Slowly her fingers opened; the knife clattered on the floor. Siamang picked it up.
Dartagnan swore under his breath. “But, boss, I’m not qualified to pilot anything like this—”
“A ship’s a ship.” Siamang frowned. “You’ll manage.”
“Chaim—” she turned to him desperately, “help me. He won’t kill us both, he’d never get back to the Demarchy if he did! Together we can stop him; don’t let him get away with this—”
“I’ll kill you both if I have to, and pilot the ship myself.” Siamang’s eyes turned deadly; Dartagnan saw the dilated pupils clearly now—and believed him.
“He’s bluffing,” Mythili said.
Chaim caught her gaze, pleading. “Mythili, for God’s sake, change your mind. Tell him you’ll keep your mouth shut. Go along with him, it isn’t worth it, it’s not worth your life.”
She looked away from him, deaf and blind.
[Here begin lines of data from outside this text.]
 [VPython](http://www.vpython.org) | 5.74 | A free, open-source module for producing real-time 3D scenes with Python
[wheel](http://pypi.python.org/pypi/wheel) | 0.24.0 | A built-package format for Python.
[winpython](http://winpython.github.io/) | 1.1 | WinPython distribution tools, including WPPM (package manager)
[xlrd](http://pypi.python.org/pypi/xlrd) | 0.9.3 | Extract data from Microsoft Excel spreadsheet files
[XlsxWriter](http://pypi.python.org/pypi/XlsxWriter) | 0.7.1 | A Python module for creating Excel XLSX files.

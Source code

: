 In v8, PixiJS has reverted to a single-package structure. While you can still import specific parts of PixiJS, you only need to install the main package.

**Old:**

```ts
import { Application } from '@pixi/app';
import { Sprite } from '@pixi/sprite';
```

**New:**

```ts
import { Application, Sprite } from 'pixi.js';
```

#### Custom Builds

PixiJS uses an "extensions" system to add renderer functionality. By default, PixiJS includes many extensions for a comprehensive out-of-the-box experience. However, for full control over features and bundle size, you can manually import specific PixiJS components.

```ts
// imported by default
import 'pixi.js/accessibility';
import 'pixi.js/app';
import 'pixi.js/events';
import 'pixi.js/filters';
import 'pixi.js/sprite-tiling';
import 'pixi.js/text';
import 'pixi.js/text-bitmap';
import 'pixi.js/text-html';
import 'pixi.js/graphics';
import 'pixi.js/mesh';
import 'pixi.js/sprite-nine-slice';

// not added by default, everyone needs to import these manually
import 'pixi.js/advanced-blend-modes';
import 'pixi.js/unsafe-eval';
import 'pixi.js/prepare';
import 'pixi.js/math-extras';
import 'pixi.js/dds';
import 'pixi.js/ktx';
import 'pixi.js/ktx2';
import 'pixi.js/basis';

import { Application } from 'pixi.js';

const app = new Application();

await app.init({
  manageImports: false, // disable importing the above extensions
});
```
“Save your breath, Red. I wouldn’t trust her anyway…she’s got too much integrity. And besides, she hates me too much; she’d never change her mind. She’s just been waiting for a chance like this, look at her—” Anger strained his voice. “No. I think we’ll just drop her off somewhere between here and the Demarchy, and let her walk home. And in the meantime—” he moved toward her suddenly, “—we might as well have a little fun.” He blocked her as she tried to escape, threw her back against the instrument panel, ripping open the seal of her jumpsuit.